# What you have to do
Write an exact copy of the entries below that leaves out all pictures.

# Records for the task
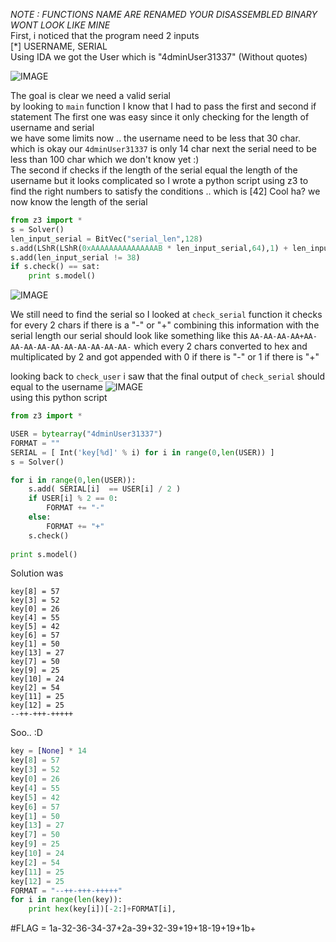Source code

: *NOTE : FUNCTIONS NAME ARE RENAMED YOUR DISASSEMBLED BINARY WONT LOOK LIKE MINE*  
First, i noticed that the program need 2 inputs  
[*] USERNAME, SERIAL  
Using IDA we got the User which is "4dminUser31337" (Without quotes)  

![IMAGE](https://github.com/BitTheByte/write-ups/blob/master/cybertalents_ezez-keygen/Capture.PNG?raw=true)


The goal is clear we need a valid serial  
by looking to ```main``` function I know that I had to pass the first and second if statement
The first one was easy since it only checking for the length of username and serial  
we have some limits now .. the username need to be less that 30 char. which is okay our ```4dminUser31337``` is only 14 char next the serial need to be less than 100 char which we don't know yet :)  
The second if checks if the length of the serial equal the length of the username but it looks complicated so I wrote a python script using z3 to find the right numbers to satisfy the conditions .. which is [42] Cool ha? we now know the length of the serial  
```python
from z3 import *
s = Solver()
len_input_serial = BitVec("serial_len",128)
s.add(LShR(LShR(0xAAAAAAAAAAAAAAAB * len_input_serial,64),1) + len_input_serial - 3 * LShR(LShR(0xAAAAAAAAAAAAAAAB * len_input_serial,64),1) == 14)
s.add(len_input_serial != 38)
if s.check() == sat:
	print s.model()
```
![IMAGE](https://github.com/BitTheByte/write-ups/blob/master/cybertalents_ezez-keygen/Capturew.PNG?raw=true)  

We still need to find the serial so I looked at ```check_serial``` function
it checks for every 2 chars if there is a "-" or "+" combining this information with the serial length our serial should look like something like this ```AA-AA-AA-AA+AA-AA-AA-AA-AA-AA-AA-AA-AA-AA-``` which every 2 chars converted to hex and multiplicated by 2 and got appended with 0 if there is "-" or 1 if there is "+" 

 looking back to ```check_user``` i saw that the final output of ```check_serial``` should equal to the username
![IMAGE](https://github.com/BitTheByte/write-ups/blob/master/cybertalents_ezez-keygen/Capture22.PNG?raw=true)  
using this python script
```python
from z3 import *

USER = bytearray("4dminUser31337")
FORMAT = ""
SERIAL = [ Int('key[%d]' % i) for i in range(0,len(USER)) ]
s = Solver()

for i in range(0,len(USER)):
	s.add( SERIAL[i]  == USER[i] / 2 )
	if USER[i] % 2 == 0:
		FORMAT += "-"
	else:
		FORMAT += "+"
	s.check()
	
print s.model()
```
Solution was
```
key[8] = 57
key[3] = 52
key[0] = 26
key[4] = 55
key[5] = 42
key[6] = 57
key[1] = 50
key[13] = 27
key[7] = 50
key[9] = 25
key[10] = 24
key[2] = 54
key[11] = 25
key[12] = 25
--++-+++-+++++
```
Soo.. :D
```python
key = [None] * 14
key[8] = 57
key[3] = 52
key[0] = 26
key[4] = 55
key[5] = 42
key[6] = 57
key[1] = 50
key[13] = 27
key[7] = 50
key[9] = 25
key[10] = 24
key[2] = 54
key[11] = 25
key[12] = 25
FORMAT = "--++-+++-+++++"
for i in range(len(key)):
	print hex(key[i])[-2:]+FORMAT[i],
```
  
#FLAG = 1a-32-36-34-37+2a-39+32-39+19+18-19+19+1b+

# Exercise response
Source code

: *NOTE : FUNCTIONS NAME ARE RENAMED YOUR DISASSEMBLED BINARY WONT LOOK LIKE MINE*  
First, i noticed that the program need 2 inputs  
[*] USERNAME, SERIAL  
Using IDA we got the User which is "4dminUser31337" (Without quotes)  

![IMAGE](https://github.com/BitTheByte/write-ups/blob/master/cybertalents_ezez-keygen/Capture.PNG?raw=true)


The goal is clear we need a valid serial  
by looking to ```main``` function I know that I had to pass the first and second if statement
The first one was easy since it only checking for the length of username and serial  
we have some limits now .. the username need to be less that 30 char. which is okay our ```4dminUser31337``` is only 14 char next the serial need to be less than 100 char which we don't know yet :)  
The second if checks if the length of the serial equal the length of the username but it looks complicated so I wrote a python script using z3 to find the right numbers to satisfy the conditions .. which is [42] Cool ha? we now know the length of the serial  
```python
from z3 import *
s = Solver()
len_input_serial = BitVec("serial_len",128)
s.add(LShR(LShR(0xAAAAAAAAAAAAAAAB * len_input_serial,64),1) + len_input_serial - 3 * LShR(LShR(0xAAAAAAAAAAAAAAAB * len_input_serial,64),1) == 14)
s.add(len_input_serial != 38)
if s.check() == sat:
	print s.model()
```
![IMAGE](https://github.com/BitTheByte/write-ups/blob/master/cybertalents_ezez-keygen/Capturew.PNG?raw=true)  

We still need to find the serial so I looked at ```check_serial``` function
it checks for every 2 chars if there is a "-" or "+" combining this information with the serial length our serial should look like something like this ```AA-AA-AA-AA+AA-AA-AA-AA-AA-AA-AA-AA-AA-AA-``` which every 2 chars converted to hex and multiplicated by 2 and got appended with 0 if there is "-" or 1 if there is "+" 

 looking back to ```check_user``` i saw that the final output of ```check_serial``` should equal to the username
![IMAGE](https://github.com/BitTheByte/write-ups/blob/master/cybertalents_ezez-keygen/Capture22.PNG?raw=true)  
using this python script
```python
from z3 import *

USER = bytearray("4dminUser31337")
FORMAT = ""
SERIAL = [ Int('key[%d]' % i) for i in range(0,len(USER)) ]
s = Solver()

for i in range(0,len(USER)):
	s.add( SERIAL[i]  == USER[i] / 2 )
	if USER[i] % 2 == 0:
		FORMAT += "-"
	else:
		FORMAT += "+"
	s.check()
	
print s.model()
```
Solution was
```
key[8] = 57
key[3] = 52
key[0] = 26
key[4] = 55
key[5] = 42
key[6] = 57
key[1] = 50
key[13] = 27
key[7] = 50
key[9] = 25
key[10] = 24
key[2] = 54
key[11] = 25
key[12] = 25
--++-+++-+++++
```
Soo.. :D
```python
key = [None] * 14
key[8] = 57
key[3] = 52
key[0] = 26
key[4] = 55
key[5] = 42
key[6] = 57
key[1] = 50
key[13] = 27
key[7] = 50
key[9] = 25
key[10] = 24
key[2] = 54
key[11] = 25
key[12] = 25
FORMAT = "--++-+++-+++++"
for i in range(len(key)):
	print hex(key[i])[-2:]+FORMAT[i],
```
  
#FLAG = 1a-32-36-34-37+2a-39+32-39+19+18-19+19+1b+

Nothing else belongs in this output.